[[ DATASET RECORDS open ]]

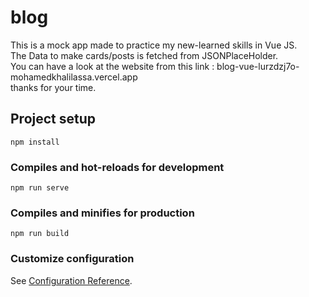 # blog

This is a mock app made to practice my new-learned skills in Vue JS.\
The Data to make cards/posts is fetched from JSONPlaceHolder.\
You can have a look at the website from this link : blog-vue-lurzdzj7o-mohamedkhalilassa.vercel.app\
thanks for your time.

## Project setup
```
npm install
```

### Compiles and hot-reloads for development
```
npm run serve
```

### Compiles and minifies for production
```
npm run build
```

### Customize configuration
See [Configuration Reference](https://cli.vuejs.org/config/).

[[ DATASET RECORDS closed ]]

DESCRIPTION OF THE TASK: Copy exactly, word for word, the line with "The Data to" through the final line of the listing.

RESPONSE TO THIS TASK:
The Data to make cards/posts is fetched from JSONPlaceHolder.\
You can have a look at the website from this link : blog-vue-lurzdzj7o-mohamedkhalilassa.vercel.app\
thanks for your time.

## Project setup
```
npm install
```

### Compiles and hot-reloads for development
```
npm run serve
```

### Compiles and minifies for production
```
npm run build
```

### Customize configuration
See [Configuration Reference](https://cli.vuejs.org/config/).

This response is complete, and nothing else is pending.